TO DO: Instruction for the data below: set down exactly the lines from the line with "harness or rope." to the line with "To dine, to entertain.", inclusive, and no others.

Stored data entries
☆ ☆ ☆ ☆
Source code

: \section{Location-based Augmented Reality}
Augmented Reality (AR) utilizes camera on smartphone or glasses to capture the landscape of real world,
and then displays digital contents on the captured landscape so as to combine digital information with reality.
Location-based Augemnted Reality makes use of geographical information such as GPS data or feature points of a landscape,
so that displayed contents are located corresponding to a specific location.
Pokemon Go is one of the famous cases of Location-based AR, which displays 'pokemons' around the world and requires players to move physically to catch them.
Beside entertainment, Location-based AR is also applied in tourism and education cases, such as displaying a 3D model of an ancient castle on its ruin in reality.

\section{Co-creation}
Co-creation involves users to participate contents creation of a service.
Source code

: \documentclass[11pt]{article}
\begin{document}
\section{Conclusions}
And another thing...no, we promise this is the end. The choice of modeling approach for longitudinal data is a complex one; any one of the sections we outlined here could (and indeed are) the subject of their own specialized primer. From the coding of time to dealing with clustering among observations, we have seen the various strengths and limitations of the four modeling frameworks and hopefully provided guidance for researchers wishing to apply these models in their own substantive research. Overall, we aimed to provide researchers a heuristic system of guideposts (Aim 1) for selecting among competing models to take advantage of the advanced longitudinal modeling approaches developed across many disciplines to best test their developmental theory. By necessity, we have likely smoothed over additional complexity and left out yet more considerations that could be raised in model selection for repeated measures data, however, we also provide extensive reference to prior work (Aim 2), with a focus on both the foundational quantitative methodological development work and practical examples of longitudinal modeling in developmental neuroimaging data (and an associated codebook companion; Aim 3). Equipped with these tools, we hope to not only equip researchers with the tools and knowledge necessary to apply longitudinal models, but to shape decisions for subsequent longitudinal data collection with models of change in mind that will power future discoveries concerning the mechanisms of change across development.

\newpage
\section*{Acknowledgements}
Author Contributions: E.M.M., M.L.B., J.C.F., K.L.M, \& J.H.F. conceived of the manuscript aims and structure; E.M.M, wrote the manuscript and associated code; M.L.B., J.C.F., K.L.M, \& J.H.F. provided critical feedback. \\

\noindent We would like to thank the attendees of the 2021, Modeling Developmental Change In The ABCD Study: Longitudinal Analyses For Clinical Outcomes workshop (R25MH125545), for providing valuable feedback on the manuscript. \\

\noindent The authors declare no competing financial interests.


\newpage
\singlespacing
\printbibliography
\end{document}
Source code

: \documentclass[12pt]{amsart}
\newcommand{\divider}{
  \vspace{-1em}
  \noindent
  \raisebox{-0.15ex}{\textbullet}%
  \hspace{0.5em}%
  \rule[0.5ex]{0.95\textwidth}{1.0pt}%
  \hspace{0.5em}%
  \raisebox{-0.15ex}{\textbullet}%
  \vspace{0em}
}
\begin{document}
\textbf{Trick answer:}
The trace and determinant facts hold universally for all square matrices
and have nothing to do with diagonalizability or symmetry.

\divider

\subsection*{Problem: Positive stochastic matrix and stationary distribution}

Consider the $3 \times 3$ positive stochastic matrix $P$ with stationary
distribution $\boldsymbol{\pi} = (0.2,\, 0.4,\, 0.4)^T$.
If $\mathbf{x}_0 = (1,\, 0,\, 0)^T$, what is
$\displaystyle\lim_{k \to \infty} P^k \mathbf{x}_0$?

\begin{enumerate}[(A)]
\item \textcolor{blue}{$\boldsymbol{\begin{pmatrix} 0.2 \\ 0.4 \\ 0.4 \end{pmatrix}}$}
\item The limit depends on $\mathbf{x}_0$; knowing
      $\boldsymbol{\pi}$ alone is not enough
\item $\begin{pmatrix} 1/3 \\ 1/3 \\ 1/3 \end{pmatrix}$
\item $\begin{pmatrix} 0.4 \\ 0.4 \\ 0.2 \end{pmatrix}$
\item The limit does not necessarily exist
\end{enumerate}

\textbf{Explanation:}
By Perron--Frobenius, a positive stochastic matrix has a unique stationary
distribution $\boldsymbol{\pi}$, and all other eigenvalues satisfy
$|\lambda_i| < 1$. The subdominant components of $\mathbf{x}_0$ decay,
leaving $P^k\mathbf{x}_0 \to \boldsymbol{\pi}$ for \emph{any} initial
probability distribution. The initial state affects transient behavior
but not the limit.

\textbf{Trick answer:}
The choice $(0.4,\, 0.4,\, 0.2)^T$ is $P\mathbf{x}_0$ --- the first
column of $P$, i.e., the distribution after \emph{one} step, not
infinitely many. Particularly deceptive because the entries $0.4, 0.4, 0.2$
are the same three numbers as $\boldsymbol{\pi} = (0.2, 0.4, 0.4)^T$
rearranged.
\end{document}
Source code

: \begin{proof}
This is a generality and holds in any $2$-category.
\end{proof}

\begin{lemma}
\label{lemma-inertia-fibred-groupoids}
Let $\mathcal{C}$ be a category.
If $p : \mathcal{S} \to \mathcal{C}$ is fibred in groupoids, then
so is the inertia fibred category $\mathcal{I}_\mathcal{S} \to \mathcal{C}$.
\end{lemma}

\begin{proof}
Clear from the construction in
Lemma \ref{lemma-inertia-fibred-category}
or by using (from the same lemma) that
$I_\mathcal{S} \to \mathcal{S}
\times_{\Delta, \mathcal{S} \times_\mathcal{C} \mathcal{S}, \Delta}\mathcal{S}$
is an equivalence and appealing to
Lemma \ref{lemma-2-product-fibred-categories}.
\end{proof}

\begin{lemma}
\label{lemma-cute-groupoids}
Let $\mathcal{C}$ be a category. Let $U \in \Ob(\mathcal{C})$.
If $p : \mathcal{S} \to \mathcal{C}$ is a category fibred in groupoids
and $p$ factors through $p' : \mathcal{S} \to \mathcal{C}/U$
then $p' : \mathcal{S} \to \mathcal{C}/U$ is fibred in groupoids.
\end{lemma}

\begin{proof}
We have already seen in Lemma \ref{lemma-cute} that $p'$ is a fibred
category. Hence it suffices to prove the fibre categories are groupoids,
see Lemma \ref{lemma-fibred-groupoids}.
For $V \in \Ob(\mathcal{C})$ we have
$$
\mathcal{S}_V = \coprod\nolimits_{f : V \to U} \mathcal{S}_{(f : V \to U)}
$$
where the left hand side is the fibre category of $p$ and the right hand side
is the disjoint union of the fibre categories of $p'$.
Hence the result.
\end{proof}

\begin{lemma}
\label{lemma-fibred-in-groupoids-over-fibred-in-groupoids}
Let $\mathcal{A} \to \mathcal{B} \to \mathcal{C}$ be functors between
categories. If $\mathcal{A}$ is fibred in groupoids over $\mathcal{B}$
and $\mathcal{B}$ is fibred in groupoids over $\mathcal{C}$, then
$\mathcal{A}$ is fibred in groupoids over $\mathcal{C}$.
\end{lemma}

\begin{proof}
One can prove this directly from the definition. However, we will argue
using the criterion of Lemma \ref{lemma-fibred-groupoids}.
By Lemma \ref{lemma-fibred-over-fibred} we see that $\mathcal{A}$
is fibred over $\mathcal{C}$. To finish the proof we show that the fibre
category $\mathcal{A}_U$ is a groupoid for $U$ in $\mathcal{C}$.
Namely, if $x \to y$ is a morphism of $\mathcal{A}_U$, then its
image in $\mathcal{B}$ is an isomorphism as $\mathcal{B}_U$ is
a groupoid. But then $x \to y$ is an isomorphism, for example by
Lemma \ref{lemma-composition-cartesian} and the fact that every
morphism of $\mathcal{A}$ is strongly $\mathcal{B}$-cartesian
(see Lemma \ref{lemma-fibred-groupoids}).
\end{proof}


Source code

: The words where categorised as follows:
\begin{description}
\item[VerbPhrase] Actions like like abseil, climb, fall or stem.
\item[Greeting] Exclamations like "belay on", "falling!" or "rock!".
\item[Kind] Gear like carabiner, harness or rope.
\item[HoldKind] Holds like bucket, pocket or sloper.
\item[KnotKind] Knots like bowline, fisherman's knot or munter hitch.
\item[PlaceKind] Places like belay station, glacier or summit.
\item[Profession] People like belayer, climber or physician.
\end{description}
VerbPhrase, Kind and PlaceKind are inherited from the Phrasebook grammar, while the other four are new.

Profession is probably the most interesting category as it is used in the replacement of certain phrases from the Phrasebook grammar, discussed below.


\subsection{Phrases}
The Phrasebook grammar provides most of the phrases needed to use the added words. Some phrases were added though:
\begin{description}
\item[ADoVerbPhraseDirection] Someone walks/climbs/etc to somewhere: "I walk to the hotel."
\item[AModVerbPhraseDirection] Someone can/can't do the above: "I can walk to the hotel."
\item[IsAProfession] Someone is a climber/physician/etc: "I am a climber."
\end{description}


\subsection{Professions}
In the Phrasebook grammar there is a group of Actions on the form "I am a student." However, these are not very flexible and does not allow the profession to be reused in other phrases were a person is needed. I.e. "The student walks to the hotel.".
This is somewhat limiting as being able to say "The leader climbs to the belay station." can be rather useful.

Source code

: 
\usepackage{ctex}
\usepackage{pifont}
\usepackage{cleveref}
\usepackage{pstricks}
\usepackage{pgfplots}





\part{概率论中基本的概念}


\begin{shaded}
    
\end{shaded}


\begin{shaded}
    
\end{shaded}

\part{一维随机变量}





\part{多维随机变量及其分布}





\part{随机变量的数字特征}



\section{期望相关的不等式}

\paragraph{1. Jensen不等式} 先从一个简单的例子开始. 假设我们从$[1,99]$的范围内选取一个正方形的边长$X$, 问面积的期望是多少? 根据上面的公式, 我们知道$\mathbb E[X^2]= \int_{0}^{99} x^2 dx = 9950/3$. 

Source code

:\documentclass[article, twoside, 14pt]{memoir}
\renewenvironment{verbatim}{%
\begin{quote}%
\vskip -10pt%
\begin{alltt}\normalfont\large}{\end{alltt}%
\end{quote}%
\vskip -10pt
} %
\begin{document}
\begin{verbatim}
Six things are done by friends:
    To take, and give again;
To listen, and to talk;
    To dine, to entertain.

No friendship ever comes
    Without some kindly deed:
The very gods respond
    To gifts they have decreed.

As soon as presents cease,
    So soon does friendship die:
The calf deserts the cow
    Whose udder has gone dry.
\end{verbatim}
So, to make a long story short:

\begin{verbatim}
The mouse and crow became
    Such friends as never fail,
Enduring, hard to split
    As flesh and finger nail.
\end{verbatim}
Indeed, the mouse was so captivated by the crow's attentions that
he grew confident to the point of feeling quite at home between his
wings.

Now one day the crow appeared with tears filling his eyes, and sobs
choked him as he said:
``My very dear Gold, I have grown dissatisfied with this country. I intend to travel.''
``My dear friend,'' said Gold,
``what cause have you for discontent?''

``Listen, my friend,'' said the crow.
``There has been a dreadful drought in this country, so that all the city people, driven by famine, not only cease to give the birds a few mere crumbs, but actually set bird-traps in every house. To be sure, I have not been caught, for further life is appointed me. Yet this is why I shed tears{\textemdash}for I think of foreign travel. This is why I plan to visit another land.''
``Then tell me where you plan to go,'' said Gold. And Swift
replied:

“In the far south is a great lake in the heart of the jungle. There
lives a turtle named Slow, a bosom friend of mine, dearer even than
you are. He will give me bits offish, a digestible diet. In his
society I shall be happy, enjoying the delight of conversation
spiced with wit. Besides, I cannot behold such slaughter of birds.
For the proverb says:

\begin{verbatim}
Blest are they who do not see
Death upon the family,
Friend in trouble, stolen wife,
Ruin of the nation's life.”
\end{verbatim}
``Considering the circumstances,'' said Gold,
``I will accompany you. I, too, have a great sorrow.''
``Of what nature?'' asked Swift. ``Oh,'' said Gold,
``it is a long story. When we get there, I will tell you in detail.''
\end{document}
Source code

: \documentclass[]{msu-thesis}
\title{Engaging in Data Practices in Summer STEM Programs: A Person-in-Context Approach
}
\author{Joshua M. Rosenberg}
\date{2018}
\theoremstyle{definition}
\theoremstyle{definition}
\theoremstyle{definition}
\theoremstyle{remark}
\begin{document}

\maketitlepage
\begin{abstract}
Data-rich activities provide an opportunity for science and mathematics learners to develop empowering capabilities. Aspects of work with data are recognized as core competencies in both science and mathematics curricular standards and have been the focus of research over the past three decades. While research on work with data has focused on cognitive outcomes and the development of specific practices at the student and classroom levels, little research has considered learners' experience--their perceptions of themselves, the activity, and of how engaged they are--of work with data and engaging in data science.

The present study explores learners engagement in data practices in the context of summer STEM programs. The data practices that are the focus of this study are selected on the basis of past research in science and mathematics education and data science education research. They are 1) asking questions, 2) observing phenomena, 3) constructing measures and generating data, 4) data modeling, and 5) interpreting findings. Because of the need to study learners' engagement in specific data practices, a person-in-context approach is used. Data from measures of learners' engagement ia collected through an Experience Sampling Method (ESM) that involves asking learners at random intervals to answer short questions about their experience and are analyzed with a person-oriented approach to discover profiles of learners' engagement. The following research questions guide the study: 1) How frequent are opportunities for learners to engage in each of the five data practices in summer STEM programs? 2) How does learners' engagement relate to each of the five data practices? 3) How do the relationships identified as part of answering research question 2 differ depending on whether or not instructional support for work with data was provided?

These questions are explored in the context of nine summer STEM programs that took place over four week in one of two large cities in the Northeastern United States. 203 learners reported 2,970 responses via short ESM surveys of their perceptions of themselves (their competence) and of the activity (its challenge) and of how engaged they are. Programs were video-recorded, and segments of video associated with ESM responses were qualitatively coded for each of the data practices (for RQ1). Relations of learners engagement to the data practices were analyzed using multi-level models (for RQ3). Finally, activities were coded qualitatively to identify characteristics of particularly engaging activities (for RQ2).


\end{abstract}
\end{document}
☆ ☆ ☆ ☆
RESPONSE TO THIS EXERCISE:
\item[Kind] Gear like carabiner, harness or rope.
\item[HoldKind] Holds like bucket, pocket or sloper.
\item[KnotKind] Knots like bowline, fisherman's knot or munter hitch.
\item[PlaceKind] Places like belay station, glacier or summit.
\item[Profession] People like belayer, climber or physician.
\end{description}
VerbPhrase, Kind and PlaceKind are inherited from the Phrasebook grammar, while the other four are new.

Profession is probably the most interesting category as it is used in the replacement of certain phrases from the Phrasebook grammar, discussed below.


\subsection{Phrases}
The Phrasebook grammar provides most of the phrases needed to use the added words. Some phrases were added though:
\begin{description}
\item[ADoVerbPhraseDirection] Someone walks/climbs/etc to somewhere: "I walk to the hotel."
\item[AModVerbPhraseDirection] Someone can/can't do the above: "I can walk to the hotel."
\item[IsAProfession] Someone is a climber/physician/etc: "I am a climber."
\end{description}


\subsection{Professions}
In the Phrasebook grammar there is a group of Actions on the form "I am a student." However, these are not very flexible and does not allow the profession to be reused in other phrases were a person is needed. I.e. "The student walks to the hotel.".
This is somewhat limiting as being able to say "The leader climbs to the belay station." can be rather useful.

Source code

: 
\usepackage{ctex}
\usepackage{pifont}
\usepackage{cleveref}
\usepackage{pstricks}
\usepackage{pgfplots}





\part{概率论中基本的概念}


\begin{shaded}
    
\end{shaded}


\begin{shaded}
    
\end{shaded}

\part{一维随机变量}





\part{多维随机变量及其分布}





\part{随机变量的数字特征}



\section{期望相关的不等式}

\paragraph{1. Jensen不等式} 先从一个简单的例子开始. 假设我们从$[1,99]$的范围内选取一个正方形的边长$X$, 问面积的期望是多少? 根据上面的公式, 我们知道$\mathbb E[X^2]= \int_{0}^{99} x^2 dx = 9950/3$. 

Source code

:\documentclass[article, twoside, 14pt]{memoir}
\renewenvironment{verbatim}{%
\begin{quote}%
\vskip -10pt%
\begin{alltt}\normalfont\large}{\end{alltt}%
\end{quote}%
\vskip -10pt
} %
\begin{document}
\begin{verbatim}
Six things are done by friends:
    To take, and give again;
To listen, and to talk;
    To dine, to entertain.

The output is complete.